If a system is tiny, developed by a single person, and inherently represents a single logical module, the benefits of modularity might be negligible. However, as systems grow, modularity's advantages become increasingly apparent. As soon as distinct modules begin to emerge within a system, it is advisable to proceed with modularization.
To illustrate, consider a system named "Curious Notes to the Interesting Quotes," where users can add notes to famous quotes. A possible modular design could include:
- users: Responsible for user creation, account management, authorization, and authentication.
- quotes: Manages quotes, primarily by privileged users.
- notes: Allows users to add, edit, delete, and like notes associated with quotes.
Module Dependencies:
- users: No dependencies.
- quotes: Depends on users to verify if a user is authorized to manage quotes.
- notes: Depends on users to verify user authorization for note management, and on quotes to confirm a quote's existence.

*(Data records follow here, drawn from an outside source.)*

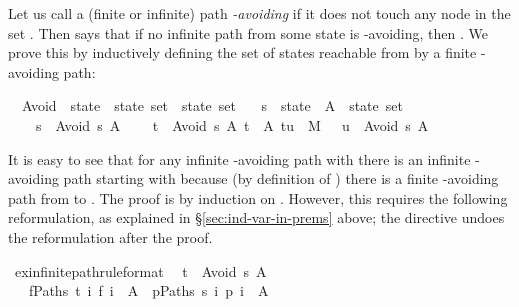 \begin{isabellebody}
\begin{isamarkuptext}
Let us call a (finite or infinite) path \emph{-avoiding} if it does
not touch any node in the set . Then  says
that if no infinite path from some state  is -avoiding,
then . We prove this by inductively defining the set
 of states reachable from  by a finite -avoiding path:
\end{isamarkuptext}%
\isamarkuptrue%
\isamarkupfalse%
\isanewline
\ \ Avoid\ {\isacharcolon}{\isacharcolon}\ {\isachardoublequoteopen}state\ {\isasymRightarrow}\ state\ set\ {\isasymRightarrow}\ state\ set{\isachardoublequoteclose}\isanewline
\ \ \ s\ {\isacharcolon}{\isacharcolon}\ state\ \ A\ {\isacharcolon}{\isacharcolon}\ {\isachardoublequoteopen}state\ set{\isachardoublequoteclose}\isanewline
{}\isanewline
\ \ \ \ {\isachardoublequoteopen}s\ {\isasymin}\ Avoid\ s\ A{\isachardoublequoteclose}\isanewline
\ \ {\isacharbar}\ {\isachardoublequoteopen}{\isasymlbrakk}\ t\ {\isasymin}\ Avoid\ s\ A{\isacharsemicolon}\ t\ {\isasymnotin}\ A{\isacharsemicolon}\ {\isacharparenleft}t{\isacharcomma}u{\isacharparenright}\ {\isasymin}\ M\ {\isasymrbrakk}\ {\isasymLongrightarrow}\ u\ {\isasymin}\ Avoid\ s\ A{\isachardoublequoteclose}%
\begin{isamarkuptext}%
It is easy to see that for any infinite -avoiding path 
with  there is an infinite -avoiding path
starting with  because (by definition of ) there is a
finite -avoiding path from  to .
The proof is by induction on . However,
this requires the following
reformulation, as explained in \S\ref{sec:ind-var-in-prems} above;
the  directive undoes the reformulation after the proof.%
\end{isamarkuptext}%
\isamarkuptrue%
\isamarkupfalse%
\ ex{\isacharunderscore}infinite{\isacharunderscore}path{\isacharbrackleft}rule{\isacharunderscore}format{\isacharbrackright}{\isacharcolon}\isanewline
\ \ {\isachardoublequoteopen}t\ {\isasymin}\ Avoid\ s\ A\ \ {\isasymLongrightarrow}\isanewline
\ \ \ {\isasymforall}f{\isasymin}Paths\ t{\isachardot}\ {\isacharparenleft}{\isasymforall}i{\isachardot}\ f\ i\ {\isasymnotin}\ A{\isacharparenright}\ {\isasymlongrightarrow}\ {\isacharparenleft}{\isasymexists}p{\isasymin}Paths\ s{\isachardot}\ {\isasymforall}i{\isachardot}\ p\ i\ {\isasymnotin}\ A{\isacharparenright}{\isachardoublequoteclose}\isanewline

\end{isabellebody}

This logical division should largely remain independent of the chosen physical architecture. These three modules could form a modular monolith, organized as separate folders or fully isolated, independently versioned packages. Alternatively, they could be implemented as three (micro)services communicating over a network, either synchronously or asynchronously. The physical division into one or many deployable units should be a secondary consideration in system design. The primary drivers should be domain understanding, functional requirements, existing concepts, and their interdependencies. Only after addressing these factors should non-functional, performance, and resource utilization considerations influence implementation details.
Software Development in the Real World
The modularity requirements described above are ideal for situations with complete knowledge of the software and its functional requirements. Unfortunately, real-world development often involves partial and incomplete knowledge, primarily due to two reasons:
- Limited Client Access/Information: Often, direct access to the client driving requirements is limited, or the client/business/product owner lacks time. Yet, development must begin due to time constraints and deadlines, leaving developers with only a subset of feature details.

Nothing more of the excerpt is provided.